WORK ORDER
Reproduce each entry exactly as written.

Dataset items
----------
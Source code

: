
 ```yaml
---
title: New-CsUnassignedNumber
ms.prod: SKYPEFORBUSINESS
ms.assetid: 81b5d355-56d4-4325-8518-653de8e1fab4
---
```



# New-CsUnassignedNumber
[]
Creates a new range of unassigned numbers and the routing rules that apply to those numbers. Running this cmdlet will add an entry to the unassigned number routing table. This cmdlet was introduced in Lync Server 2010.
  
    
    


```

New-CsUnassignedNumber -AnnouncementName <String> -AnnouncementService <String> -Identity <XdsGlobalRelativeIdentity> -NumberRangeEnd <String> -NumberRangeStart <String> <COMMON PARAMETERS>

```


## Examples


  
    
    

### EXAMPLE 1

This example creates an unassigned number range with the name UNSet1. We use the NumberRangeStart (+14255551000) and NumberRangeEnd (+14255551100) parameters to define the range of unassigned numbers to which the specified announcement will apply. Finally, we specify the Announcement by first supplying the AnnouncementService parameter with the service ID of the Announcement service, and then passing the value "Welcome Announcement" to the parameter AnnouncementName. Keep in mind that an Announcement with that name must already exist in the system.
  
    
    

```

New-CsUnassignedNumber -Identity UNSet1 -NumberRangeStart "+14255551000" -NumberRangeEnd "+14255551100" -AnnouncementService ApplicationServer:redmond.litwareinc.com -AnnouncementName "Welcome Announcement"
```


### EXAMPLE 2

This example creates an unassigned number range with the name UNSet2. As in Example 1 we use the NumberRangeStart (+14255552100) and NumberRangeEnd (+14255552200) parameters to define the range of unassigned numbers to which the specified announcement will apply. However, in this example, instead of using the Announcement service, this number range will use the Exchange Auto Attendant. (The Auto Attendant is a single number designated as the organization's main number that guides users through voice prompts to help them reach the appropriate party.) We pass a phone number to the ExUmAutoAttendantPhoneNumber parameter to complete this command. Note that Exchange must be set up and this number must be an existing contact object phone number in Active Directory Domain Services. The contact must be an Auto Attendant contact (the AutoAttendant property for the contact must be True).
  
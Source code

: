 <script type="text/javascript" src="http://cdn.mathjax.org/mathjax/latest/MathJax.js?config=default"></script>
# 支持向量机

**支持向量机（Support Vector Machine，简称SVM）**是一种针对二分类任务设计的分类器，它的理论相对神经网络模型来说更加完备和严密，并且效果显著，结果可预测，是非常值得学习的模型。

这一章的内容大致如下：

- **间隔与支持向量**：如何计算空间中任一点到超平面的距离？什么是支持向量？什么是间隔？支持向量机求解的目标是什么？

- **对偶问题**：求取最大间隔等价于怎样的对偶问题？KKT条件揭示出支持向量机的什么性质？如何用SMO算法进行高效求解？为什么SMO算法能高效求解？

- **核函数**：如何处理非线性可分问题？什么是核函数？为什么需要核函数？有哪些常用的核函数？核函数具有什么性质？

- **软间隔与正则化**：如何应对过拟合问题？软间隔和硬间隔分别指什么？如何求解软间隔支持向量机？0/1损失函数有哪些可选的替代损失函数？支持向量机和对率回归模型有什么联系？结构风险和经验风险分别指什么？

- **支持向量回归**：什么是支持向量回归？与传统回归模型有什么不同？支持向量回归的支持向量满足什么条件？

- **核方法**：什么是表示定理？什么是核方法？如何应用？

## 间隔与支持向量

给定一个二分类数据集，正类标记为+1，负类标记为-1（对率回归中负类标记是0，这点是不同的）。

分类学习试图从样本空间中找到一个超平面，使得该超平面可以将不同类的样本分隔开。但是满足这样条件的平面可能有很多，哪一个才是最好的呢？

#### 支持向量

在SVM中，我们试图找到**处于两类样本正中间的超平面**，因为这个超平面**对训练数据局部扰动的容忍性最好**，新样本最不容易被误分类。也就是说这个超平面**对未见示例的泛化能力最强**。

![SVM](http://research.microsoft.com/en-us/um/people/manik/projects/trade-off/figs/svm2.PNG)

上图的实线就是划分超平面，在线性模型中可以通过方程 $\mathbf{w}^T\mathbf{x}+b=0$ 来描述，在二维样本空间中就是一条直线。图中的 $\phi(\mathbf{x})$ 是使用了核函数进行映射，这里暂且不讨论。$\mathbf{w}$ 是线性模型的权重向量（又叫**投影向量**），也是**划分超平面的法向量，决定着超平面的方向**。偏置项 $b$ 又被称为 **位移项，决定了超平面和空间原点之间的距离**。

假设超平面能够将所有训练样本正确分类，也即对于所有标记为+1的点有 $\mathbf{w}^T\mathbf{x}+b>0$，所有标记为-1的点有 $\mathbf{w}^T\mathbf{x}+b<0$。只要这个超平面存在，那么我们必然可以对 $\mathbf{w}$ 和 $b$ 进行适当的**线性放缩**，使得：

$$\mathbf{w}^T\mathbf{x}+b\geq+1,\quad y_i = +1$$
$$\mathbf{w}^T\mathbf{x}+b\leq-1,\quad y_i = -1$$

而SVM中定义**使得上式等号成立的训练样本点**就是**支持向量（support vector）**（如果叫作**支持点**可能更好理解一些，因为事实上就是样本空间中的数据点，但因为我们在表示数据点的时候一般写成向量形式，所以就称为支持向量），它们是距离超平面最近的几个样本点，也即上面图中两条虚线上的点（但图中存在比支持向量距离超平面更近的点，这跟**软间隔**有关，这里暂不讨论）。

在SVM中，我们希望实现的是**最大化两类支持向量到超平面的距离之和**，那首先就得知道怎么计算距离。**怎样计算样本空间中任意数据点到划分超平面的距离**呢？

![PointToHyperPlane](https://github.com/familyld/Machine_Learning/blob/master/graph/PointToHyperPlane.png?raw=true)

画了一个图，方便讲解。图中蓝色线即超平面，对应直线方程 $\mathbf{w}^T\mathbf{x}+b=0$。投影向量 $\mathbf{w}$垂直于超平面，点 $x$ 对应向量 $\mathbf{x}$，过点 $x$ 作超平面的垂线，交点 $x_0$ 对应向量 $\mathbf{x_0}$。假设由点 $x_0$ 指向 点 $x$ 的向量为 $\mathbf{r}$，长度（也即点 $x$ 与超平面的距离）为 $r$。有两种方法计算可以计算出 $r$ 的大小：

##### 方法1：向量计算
----------
WRITTEN SOLUTION
Source code

:
 ```yaml
---
title: New-CsUnassignedNumber
ms.prod: SKYPEFORBUSINESS
ms.assetid: 81b5d355-56d4-4325-8518-653de8e1fab4
---
```



# New-CsUnassignedNumber
[]
Creates a new range of unassigned numbers and the routing rules that apply to those numbers. Running this cmdlet will add an entry to the unassigned number routing table. This cmdlet was introduced in Lync Server 2010.
  
    
    


```

New-CsUnassignedNumber -AnnouncementName <String> -AnnouncementService <String> -Identity <XdsGlobalRelativeIdentity> -NumberRangeEnd <String> -NumberRangeStart <String> <COMMON PARAMETERS>

```


## Examples


  
    
    

### EXAMPLE 1

This example creates an unassigned number range with the name UNSet1. We use the NumberRangeStart (+14255551000) and NumberRangeEnd (+14255551100) parameters to define the range of unassigned numbers to which the specified announcement will apply. Finally, we specify the Announcement by first supplying the AnnouncementService parameter with the service ID of the Announcement service, and then passing the value "Welcome Announcement" to the parameter AnnouncementName. Keep in mind that an Announcement with that name must already exist in the system.
  
    
    

```

New-CsUnassignedNumber -Identity UNSet1 -NumberRangeStart "+14255551000" -NumberRangeEnd "+14255551100" -AnnouncementService ApplicationServer:redmond.litwareinc.com -AnnouncementName "Welcome Announcement"
```


### EXAMPLE 2

This example creates an unassigned number range with the name UNSet2. As in Example 1 we use the NumberRangeStart (+14255552100) and NumberRangeEnd (+14255552200) parameters to define the range of unassigned numbers to which the specified announcement will apply. However, in this example, instead of using the Announcement service, this number range will use the Exchange Auto Attendant. (The Auto Attendant is a single number designated as the organization's main number that guides users through voice prompts to help them reach the appropriate party.) We pass a phone number to the ExUmAutoAttendantPhoneNumber parameter to complete this command. Note that Exchange must be set up and this number must be an existing contact object phone number in Active Directory Domain Services. The contact must be an Auto Attendant contact (the AutoAttendant property for the contact must be True).
  
Source code

: <script type="text/javascript" src="http://cdn.mathjax.org/mathjax/latest/MathJax.js?config=default"></script>
# 支持向量机

**支持向量机（Support Vector Machine，简称SVM）**是一种针对二分类任务设计的分类器，它的理论相对神经网络模型来说更加完备和严密，并且效果显著，结果可预测，是非常值得学习的模型。

这一章的内容大致如下：

- **间隔与支持向量**：如何计算空间中任一点到超平面的距离？什么是支持向量？什么是间隔？支持向量机求解的目标是什么？

- **对偶问题**：求取最大间隔等价于怎样的对偶问题？KKT条件揭示出支持向量机的什么性质？如何用SMO算法进行高效求解？为什么SMO算法能高效求解？

- **核函数**：如何处理非线性可分问题？什么是核函数？为什么需要核函数？有哪些常用的核函数？核函数具有什么性质？

- **软间隔与正则化**：如何应对过拟合问题？软间隔和硬间隔分别指什么？如何求解软间隔支持向量机？0/1损失函数有哪些可选的替代损失函数？支持向量机和对率回归模型有什么联系？结构风险和经验风险分别指什么？

- **支持向量回归**：什么是支持向量回归？与传统回归模型有什么不同？支持向量回归的支持向量满足什么条件？

- **核方法**：什么是表示定理？什么是核方法？如何应用？

## 间隔与支持向量

给定一个二分类数据集，正类标记为+1，负类标记为-1（对率回归中负类标记是0，这点是不同的）。

分类学习试图从样本空间中找到一个超平面，使得该超平面可以将不同类的样本分隔开。但是满足这样条件的平面可能有很多，哪一个才是最好的呢？

#### 支持向量

在SVM中，我们试图找到**处于两类样本正中间的超平面**，因为这个超平面**对训练数据局部扰动的容忍性最好**，新样本最不容易被误分类。也就是说这个超平面**对未见示例的泛化能力最强**。

![SVM](http://research.microsoft.com/en-us/um/people/manik/projects/trade-off/figs/svm2.PNG)

上图的实线就是划分超平面，在线性模型中可以通过方程 $\mathbf{w}^T\mathbf{x}+b=0$ 来描述，在二维样本空间中就是一条直线。图中的 $\phi(\mathbf{x})$ 是使用了核函数进行映射，这里暂且不讨论。$\mathbf{w}$ 是线性模型的权重向量（又叫**投影向量**），也是**划分超平面的法向量，决定着超平面的方向**。偏置项 $b$ 又被称为 **位移项，决定了超平面和空间原点之间的距离**。

假设超平面能够将所有训练样本正确分类，也即对于所有标记为+1的点有 $\mathbf{w}^T\mathbf{x}+b>0$，所有标记为-1的点有 $\mathbf{w}^T\mathbf{x}+b<0$。只要这个超平面存在，那么我们必然可以对 $\mathbf{w}$ 和 $b$ 进行适当的**线性放缩**，使得：

$$\mathbf{w}^T\mathbf{x}+b\geq+1,\quad y_i = +1$$
$$\mathbf{w}^T\mathbf{x}+b\leq-1,\quad y_i = -1$$

而SVM中定义**使得上式等号成立的训练样本点**就是**支持向量（support vector）**（如果叫作**支持点**可能更好理解一些，因为事实上就是样本空间中的数据点，但因为我们在表示数据点的时候一般写成向量形式，所以就称为支持向量），它们是距离超平面最近的几个样本点，也即上面图中两条虚线上的点（但图中存在比支持向量距离超平面更近的点，这跟**软间隔**有关，这里暂不讨论）。

在SVM中，我们希望实现的是**最大化两类支持向量到超平面的距离之和**，那首先就得知道怎么计算距离。**怎样计算样本空间中任意数据点到划分超平面的距离**呢？

![PointToHyperPlane](https://github.com/familyld/Machine_Learning/blob/master/graph/PointToHyperPlane.png?raw=true)

画了一个图，方便讲解。图中蓝色线即超平面，对应直线方程 $\mathbf{w}^T\mathbf{x}+b=0$。投影向量 $\mathbf{w}$垂直于超平面，点 $x$ 对应向量 $\mathbf{x}$，过点 $x$ 作超平面的垂线，交点 $x_0$ 对应向量 $\mathbf{x_0}$。假设由点 $x_0$ 指向 点 $x$ 的向量为 $\mathbf{r}$，长度（也即点 $x$ 与超平面的距离）为 $r$。有两种方法计算可以计算出 $r$ 的大小：

##### 方法1：向量计算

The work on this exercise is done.